Van Lancker believes that what ethnography and film have in common is a capacity to transmit and produce knowledge. Is not about form and content but the relation between the two. He is obviously a man who knows film techniques. He believes that it is not so important that visual anthropology takes anthropology more seriously but rather that visual anthropology takes film more seriously. What mode of representation of reality do you choose? This is a crucial issue regarding the production of knowledge and the intervention in knowledge, a concern that Plájás brought up rather masterfully. She showed a clip of her flawlessly filmed piece, part of her master’s project. Plájás has a clear theoretical concern which she brings out in her film: her research focused on the discursive creation of nature and the local response to it. Because her field—the multiplicity of local responses to environmentalist discourse—proved to be very complex, she used cinematic tools to convey this complexity in the film, including conventions of continuity editing to jump between characters and to merge their contradictory voices while the course of everyday activities like fishing and housework is kept continuous. The theoretical concerns thus became explicit and shaped the decisions taken during filming and editing.
What Drives Visual Anthropology?
I believe a productive debate would be one in which visual anthropology is discussed for its theoretical effects and potentialities. Otherwise, visual anthropology will get lost again in a "reality debate": Are we representing reality or not? Are we fair and accurate in representing the reality of the other? Such debate ends up in another even more complicated debate, that between us and them. The question of who is representing whom has been discussed in postcolonial studies of film for many decades and in sharp terms (i.e., Fanon 1952; Minh-ha 1989, 1991; de Lauretis, 1984). Instead, I think it might be wise to discuss visual anthropology not in terms of needs but in terms of interventions, in theoretical terms. Into which debates can visual anthropology intervene? Plájás contributes to environmental debates in anthropology by reflecting on the complexity of different strategies in the Danube Delta; the structure of the film reflects these multiple practices. Verstappen intervenes in the debate of multi-sited ethnography and migrant networks between England and India through a video in which she shows, in a non-linear way, the fractal nature of both issues, thus breaking with assumed ideas of linear representation. What drives visual anthropology?

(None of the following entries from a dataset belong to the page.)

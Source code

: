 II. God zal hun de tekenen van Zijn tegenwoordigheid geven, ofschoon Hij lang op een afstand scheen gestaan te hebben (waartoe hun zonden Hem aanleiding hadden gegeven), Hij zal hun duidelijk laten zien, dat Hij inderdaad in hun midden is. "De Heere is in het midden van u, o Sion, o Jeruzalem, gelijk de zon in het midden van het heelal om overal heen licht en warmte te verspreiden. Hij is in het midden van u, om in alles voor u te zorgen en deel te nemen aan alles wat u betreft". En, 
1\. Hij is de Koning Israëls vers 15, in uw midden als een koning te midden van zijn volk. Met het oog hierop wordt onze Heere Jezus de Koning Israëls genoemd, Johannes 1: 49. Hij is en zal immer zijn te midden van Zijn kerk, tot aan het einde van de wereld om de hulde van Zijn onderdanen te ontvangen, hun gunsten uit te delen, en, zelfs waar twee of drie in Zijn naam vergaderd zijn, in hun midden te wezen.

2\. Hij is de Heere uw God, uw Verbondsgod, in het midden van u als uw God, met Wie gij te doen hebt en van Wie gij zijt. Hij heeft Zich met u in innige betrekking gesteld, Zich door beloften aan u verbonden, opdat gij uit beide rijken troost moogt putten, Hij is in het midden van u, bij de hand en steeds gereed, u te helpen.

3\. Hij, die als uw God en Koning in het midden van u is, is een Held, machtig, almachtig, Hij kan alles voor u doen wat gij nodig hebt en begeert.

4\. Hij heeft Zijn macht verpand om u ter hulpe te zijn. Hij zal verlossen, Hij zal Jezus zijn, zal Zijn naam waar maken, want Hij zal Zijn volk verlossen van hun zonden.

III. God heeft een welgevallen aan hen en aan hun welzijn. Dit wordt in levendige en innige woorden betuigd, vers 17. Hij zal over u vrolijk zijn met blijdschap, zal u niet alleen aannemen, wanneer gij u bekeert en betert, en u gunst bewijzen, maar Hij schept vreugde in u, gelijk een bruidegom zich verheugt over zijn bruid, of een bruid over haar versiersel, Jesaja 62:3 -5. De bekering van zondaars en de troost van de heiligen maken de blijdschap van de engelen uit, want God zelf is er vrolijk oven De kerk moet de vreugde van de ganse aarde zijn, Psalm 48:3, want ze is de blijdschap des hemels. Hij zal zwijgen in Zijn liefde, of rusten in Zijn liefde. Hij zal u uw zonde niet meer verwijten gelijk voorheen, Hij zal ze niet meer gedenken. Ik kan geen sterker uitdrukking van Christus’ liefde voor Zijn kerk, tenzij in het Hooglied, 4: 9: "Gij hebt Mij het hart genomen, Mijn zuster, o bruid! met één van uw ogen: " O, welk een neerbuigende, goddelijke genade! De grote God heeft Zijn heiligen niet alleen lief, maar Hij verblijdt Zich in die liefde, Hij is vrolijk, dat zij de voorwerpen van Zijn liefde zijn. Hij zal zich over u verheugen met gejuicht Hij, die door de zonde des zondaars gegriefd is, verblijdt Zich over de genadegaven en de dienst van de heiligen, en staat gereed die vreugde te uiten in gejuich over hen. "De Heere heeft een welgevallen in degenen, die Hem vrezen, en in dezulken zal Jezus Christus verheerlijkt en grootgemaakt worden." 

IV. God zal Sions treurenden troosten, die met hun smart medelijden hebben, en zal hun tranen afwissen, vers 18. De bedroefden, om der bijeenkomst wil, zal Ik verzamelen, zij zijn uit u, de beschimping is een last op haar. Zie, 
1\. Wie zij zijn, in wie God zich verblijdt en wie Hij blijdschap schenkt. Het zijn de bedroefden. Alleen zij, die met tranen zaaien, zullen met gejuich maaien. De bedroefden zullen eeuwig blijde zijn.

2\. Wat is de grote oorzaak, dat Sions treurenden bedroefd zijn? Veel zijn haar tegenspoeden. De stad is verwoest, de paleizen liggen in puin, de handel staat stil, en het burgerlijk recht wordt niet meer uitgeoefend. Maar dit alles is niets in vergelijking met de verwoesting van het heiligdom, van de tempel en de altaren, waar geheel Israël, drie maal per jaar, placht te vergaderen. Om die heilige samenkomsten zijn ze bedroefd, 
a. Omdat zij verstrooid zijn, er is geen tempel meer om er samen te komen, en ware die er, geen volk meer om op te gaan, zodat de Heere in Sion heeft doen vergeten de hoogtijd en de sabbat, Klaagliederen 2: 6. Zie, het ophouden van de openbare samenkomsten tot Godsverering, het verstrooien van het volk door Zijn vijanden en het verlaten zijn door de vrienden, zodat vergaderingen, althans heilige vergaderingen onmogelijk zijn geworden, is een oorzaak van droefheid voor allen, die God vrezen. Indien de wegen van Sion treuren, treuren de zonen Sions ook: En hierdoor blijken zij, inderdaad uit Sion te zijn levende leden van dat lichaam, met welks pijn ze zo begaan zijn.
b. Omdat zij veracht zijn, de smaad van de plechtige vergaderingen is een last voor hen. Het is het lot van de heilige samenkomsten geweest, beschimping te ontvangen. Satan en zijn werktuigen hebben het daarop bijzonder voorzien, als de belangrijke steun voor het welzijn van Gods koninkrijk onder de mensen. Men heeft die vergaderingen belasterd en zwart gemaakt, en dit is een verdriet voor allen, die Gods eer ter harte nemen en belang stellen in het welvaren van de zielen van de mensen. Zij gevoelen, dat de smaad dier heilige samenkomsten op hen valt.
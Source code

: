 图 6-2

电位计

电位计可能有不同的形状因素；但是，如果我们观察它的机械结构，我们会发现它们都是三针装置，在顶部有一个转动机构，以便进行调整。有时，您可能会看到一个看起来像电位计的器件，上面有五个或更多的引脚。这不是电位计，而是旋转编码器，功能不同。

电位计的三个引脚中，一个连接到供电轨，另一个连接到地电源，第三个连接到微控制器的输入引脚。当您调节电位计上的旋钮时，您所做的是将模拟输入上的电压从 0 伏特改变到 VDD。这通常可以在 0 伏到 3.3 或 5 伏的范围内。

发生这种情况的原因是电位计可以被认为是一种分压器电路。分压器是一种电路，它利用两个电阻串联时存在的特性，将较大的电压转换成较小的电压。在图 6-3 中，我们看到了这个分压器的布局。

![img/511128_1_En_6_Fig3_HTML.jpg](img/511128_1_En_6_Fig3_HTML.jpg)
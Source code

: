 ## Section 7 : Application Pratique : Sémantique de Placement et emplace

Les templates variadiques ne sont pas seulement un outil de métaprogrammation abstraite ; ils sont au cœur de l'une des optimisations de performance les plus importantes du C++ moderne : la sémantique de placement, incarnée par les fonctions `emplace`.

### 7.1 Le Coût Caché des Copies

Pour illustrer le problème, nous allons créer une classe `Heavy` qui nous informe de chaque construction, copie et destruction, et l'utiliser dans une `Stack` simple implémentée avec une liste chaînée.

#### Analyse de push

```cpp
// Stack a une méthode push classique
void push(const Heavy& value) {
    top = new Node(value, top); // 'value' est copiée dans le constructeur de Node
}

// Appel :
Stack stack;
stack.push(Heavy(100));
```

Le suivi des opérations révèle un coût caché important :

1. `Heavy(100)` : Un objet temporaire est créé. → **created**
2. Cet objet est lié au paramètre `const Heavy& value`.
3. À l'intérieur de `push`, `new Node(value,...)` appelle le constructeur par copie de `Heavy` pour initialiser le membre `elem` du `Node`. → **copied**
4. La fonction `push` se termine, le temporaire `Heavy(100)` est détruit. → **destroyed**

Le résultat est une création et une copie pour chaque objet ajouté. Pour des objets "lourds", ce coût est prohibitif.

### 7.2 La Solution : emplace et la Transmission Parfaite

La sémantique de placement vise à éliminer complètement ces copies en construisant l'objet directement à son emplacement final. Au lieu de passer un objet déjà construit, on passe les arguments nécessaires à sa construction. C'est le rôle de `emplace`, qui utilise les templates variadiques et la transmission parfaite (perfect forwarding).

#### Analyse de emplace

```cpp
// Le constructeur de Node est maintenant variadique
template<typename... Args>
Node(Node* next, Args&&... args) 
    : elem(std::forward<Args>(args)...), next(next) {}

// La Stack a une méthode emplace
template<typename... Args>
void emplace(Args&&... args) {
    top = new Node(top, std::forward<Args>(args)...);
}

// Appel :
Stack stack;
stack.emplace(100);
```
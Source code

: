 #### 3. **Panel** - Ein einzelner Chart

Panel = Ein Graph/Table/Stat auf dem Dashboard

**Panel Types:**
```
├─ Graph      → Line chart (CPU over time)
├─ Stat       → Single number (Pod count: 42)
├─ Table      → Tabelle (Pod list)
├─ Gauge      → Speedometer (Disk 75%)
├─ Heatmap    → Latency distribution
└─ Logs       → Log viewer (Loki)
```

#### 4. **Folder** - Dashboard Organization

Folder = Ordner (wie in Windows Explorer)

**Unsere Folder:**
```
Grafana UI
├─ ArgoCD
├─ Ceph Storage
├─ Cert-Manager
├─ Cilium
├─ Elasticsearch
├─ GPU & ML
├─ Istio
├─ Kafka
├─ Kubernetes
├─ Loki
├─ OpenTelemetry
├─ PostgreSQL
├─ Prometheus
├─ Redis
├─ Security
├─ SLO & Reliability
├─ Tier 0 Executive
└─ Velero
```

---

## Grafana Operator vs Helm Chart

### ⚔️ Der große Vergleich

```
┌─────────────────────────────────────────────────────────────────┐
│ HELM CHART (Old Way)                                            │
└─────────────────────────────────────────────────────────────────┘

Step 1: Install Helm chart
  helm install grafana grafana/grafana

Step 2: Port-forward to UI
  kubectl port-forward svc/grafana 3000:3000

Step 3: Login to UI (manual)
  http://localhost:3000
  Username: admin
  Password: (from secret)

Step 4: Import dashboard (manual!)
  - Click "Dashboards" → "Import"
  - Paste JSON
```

Cousins, Mark. 2011. The Story of Film: An Odyssey. London: Hopscotch Films. 915 minutes. Digital Video.
de Lauretis, Teresa. 1984. Alice Doesn't: Feminism, Semiotics, Cinema. Bloomington: Indiana University Press.
Fanon, Frantz. 1952. Black Skin, White Masks. Translated by Charles L. Markmann, Collections Esprit. New York: Grove Press.
Trinh, T Minh-ha. 1989. Woman, Native, Other: Writing Postcoloniality and Feminism. Bloomington: Indiana University Press.
Trinh, T Minh-ha. 1991. When the Moon Waxes Red: Representation, Gender and Cultural Politics. London: Routledge.